Suburban Scene, Sept. 29 - Omaha.com
Published Sunday, September 29, 2013 at 1:30 am / Updated at 7:24 pm
Suburban Scene, Sept. 29

Papillion's Triangle Park gets new name to honor vets

Papillion's Triangle Park is getting a new name. The Papillion City Council voted unanimously to change it to Veterans Park.

“We really don't have one place set aside to honor those who have served,” Councilman Steve Engberg said.

With a recently installed flagpole and a Blue Star Memorial Marker that serves as an armed forces tribute, the park is a natural spot for a veterans tribute, Parks Director Tony Gowan said.

The name Triangle Park has no significance to any family or background, Gowan said. The city named it for the park's shape of land after a farmhouse was torn down.

In the next two to three years, additional park improvements are planned, such as sidewalks, irrigation systems and other salutes to veterans, Gowan said.

A renaming ceremony for the park will be held later this year. Gowan expects a new sign, costing $450, to be completed and installed around November.

Said Mayor David Black, “I think there will be a lot of appreciation for it. There's not really one place where the veterans can go and say, 'This is our spot.' ”

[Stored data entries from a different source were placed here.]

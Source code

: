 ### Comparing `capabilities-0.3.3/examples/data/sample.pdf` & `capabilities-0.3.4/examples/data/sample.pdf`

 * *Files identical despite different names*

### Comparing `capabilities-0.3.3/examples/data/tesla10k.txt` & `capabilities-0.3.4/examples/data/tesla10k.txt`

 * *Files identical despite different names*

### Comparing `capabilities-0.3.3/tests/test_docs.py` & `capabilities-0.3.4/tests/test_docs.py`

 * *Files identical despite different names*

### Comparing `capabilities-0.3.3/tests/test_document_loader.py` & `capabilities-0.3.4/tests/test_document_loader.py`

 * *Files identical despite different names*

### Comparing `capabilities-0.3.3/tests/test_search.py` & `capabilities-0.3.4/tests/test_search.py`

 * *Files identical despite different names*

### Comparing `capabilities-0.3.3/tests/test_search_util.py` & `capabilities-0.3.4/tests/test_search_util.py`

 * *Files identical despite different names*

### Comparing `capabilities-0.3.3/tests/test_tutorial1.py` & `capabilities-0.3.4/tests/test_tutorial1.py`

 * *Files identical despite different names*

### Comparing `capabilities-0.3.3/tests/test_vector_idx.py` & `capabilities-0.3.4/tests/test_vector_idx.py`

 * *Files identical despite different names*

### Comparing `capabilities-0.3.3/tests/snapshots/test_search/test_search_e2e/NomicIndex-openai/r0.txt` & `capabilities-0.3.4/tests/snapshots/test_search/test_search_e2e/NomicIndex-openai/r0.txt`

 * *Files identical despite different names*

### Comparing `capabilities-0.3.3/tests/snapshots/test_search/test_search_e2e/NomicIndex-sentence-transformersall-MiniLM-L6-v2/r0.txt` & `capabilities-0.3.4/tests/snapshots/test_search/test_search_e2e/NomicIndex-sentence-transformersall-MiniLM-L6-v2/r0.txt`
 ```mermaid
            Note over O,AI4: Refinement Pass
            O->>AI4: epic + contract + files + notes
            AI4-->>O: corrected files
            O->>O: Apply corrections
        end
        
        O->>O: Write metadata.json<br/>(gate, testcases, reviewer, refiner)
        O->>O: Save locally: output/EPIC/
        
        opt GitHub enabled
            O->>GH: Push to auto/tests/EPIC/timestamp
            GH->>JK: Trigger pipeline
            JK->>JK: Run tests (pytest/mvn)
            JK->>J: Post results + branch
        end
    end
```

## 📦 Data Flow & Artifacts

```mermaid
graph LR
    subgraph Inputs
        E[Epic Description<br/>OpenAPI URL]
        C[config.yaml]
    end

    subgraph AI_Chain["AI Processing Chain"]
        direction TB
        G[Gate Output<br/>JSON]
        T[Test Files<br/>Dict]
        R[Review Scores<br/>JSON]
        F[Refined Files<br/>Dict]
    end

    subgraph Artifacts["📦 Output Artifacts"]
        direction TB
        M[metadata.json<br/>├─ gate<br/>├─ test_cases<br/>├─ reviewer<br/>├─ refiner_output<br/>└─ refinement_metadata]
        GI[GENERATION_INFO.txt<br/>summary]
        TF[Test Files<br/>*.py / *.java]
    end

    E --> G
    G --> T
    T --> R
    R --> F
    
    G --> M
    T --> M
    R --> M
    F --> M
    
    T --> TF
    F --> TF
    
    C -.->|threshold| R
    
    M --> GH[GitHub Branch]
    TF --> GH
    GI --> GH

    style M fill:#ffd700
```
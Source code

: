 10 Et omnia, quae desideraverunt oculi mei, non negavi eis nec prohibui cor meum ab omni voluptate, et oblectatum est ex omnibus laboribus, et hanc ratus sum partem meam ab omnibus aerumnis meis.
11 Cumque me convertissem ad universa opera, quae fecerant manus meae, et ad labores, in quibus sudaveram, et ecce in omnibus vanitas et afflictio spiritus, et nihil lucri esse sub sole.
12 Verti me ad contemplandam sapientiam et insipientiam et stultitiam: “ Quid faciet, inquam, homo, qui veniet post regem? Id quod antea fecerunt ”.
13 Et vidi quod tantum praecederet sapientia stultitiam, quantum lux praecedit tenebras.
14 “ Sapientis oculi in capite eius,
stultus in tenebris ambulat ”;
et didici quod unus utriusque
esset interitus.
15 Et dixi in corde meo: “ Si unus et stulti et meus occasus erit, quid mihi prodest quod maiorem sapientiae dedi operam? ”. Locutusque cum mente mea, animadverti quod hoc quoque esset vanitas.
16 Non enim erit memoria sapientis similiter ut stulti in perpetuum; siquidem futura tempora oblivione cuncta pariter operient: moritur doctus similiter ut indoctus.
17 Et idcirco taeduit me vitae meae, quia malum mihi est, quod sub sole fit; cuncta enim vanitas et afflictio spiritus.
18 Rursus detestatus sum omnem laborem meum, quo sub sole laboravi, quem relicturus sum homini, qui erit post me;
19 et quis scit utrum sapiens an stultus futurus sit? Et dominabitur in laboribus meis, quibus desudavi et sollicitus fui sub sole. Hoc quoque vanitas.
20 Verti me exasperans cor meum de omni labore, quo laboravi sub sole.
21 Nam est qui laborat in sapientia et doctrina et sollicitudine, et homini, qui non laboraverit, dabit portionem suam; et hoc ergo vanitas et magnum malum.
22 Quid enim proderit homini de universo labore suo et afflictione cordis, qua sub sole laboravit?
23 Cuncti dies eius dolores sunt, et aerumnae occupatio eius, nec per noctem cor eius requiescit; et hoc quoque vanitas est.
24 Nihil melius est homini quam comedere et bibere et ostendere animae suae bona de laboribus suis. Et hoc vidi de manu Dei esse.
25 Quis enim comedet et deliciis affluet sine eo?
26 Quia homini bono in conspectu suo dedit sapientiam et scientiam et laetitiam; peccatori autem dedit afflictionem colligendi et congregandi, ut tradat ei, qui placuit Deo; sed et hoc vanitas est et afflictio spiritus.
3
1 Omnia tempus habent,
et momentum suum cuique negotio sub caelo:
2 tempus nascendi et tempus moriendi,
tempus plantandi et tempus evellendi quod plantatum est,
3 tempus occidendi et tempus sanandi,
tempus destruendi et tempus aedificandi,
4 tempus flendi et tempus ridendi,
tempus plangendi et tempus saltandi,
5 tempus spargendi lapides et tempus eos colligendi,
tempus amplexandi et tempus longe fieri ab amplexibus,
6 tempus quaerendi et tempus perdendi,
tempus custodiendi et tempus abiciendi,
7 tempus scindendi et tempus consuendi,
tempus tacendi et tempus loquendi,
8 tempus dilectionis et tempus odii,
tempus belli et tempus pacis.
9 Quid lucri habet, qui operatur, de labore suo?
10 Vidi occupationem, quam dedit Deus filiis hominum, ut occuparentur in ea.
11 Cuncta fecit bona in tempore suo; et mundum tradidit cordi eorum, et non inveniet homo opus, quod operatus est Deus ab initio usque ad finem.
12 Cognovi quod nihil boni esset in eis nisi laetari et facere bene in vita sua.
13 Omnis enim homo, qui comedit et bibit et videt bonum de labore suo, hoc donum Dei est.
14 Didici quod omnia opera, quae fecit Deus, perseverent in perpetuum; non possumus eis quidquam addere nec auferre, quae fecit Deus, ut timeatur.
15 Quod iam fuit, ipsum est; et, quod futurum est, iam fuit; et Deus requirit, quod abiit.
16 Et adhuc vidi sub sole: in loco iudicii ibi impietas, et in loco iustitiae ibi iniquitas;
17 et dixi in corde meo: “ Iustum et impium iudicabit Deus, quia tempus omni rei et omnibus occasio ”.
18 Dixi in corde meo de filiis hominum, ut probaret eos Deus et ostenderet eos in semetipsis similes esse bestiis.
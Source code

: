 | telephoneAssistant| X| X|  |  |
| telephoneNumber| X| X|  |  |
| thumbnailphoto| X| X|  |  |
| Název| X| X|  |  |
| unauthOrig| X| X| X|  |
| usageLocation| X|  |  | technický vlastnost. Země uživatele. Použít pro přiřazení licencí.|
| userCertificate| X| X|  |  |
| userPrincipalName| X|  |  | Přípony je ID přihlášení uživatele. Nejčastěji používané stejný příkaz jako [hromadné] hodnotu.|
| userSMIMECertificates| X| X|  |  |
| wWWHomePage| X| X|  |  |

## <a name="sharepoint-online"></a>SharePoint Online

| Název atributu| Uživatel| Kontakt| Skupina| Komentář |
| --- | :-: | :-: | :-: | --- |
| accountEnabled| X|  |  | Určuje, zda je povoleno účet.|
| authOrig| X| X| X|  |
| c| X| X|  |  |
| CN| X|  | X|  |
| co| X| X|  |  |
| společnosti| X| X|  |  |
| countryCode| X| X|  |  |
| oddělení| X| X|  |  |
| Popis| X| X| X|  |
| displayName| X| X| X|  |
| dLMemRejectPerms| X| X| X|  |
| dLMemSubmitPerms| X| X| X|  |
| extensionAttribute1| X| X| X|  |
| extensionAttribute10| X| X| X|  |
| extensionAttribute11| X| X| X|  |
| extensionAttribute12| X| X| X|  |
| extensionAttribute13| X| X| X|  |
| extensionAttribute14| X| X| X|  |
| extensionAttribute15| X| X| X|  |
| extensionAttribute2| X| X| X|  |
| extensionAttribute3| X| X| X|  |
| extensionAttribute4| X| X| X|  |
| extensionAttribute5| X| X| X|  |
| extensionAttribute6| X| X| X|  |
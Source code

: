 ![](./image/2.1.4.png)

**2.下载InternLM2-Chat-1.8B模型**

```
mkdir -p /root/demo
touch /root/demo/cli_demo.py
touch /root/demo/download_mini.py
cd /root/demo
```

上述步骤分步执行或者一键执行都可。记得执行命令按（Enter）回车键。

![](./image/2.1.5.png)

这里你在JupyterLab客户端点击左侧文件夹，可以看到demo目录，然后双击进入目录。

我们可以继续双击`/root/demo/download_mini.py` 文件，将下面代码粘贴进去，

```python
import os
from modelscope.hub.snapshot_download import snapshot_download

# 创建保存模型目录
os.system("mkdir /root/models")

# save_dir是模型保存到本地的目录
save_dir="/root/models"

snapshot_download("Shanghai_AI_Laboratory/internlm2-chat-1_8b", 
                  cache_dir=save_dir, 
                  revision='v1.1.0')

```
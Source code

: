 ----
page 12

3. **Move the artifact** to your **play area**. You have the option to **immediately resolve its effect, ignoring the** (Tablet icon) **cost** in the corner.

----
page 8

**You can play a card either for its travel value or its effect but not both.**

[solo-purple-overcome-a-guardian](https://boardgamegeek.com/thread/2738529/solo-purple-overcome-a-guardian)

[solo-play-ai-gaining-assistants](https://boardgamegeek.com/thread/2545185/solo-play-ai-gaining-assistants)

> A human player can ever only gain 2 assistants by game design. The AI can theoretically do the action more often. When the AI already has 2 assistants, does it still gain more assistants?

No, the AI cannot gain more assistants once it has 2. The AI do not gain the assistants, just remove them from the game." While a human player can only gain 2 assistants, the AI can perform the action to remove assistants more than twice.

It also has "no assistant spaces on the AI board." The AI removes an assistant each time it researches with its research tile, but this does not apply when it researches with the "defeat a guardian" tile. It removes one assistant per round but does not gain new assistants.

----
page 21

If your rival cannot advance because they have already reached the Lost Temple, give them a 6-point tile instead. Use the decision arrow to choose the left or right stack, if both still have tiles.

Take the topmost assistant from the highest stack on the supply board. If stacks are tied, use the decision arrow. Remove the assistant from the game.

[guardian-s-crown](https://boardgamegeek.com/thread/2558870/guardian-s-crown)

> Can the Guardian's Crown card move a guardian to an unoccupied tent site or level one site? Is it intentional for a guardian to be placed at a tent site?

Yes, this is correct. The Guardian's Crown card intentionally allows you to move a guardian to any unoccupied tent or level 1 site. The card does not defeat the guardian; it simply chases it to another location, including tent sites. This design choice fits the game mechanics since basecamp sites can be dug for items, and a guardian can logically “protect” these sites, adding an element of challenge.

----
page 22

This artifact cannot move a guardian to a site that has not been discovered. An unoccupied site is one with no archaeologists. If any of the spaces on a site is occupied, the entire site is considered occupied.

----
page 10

$2,500 donated to Bellevue's American Heroes Park fund

A new fund has been created to help develop Bellevue's American Heroes Park, and $2,500 has been donated.

The Bellevue Community Foundation established the fund, and the Ethos Group, a Texas organization that promotes excellence in the automobile sales industry, donated $2,500.

Ethos made the donation in the name of Brian Hamilton, president of Beardmore Subaru, after designating him a National Automobile Dealers Charitable Foundation Ambassador of Distinction.

The donation continues the foundation's commitment to developing Bellevue's newest riverfront park after it gave $40,000 to the city to light a proposed water fountain that will be the park's centerpiece.

Bellevue still struggles with sidewalk policy

Bellevue continues to struggle to devise a consistent policy on installing sidewalks in neighborhoods.

Four more property owners are appealing a requirement that sidewalks be installed in front of newly constructed homes. They cite the absence of any other sidewalks in the vicinity.

While people argue against putting in a “sidewalk to nowhere,” the city supports a “complete streets” agenda with adequate sidewalks around Bellevue. But over the years, council members have been receptive to granting waivers.

Earlier this month, the City Council held over a discussion on the four appeals until Oct. 28.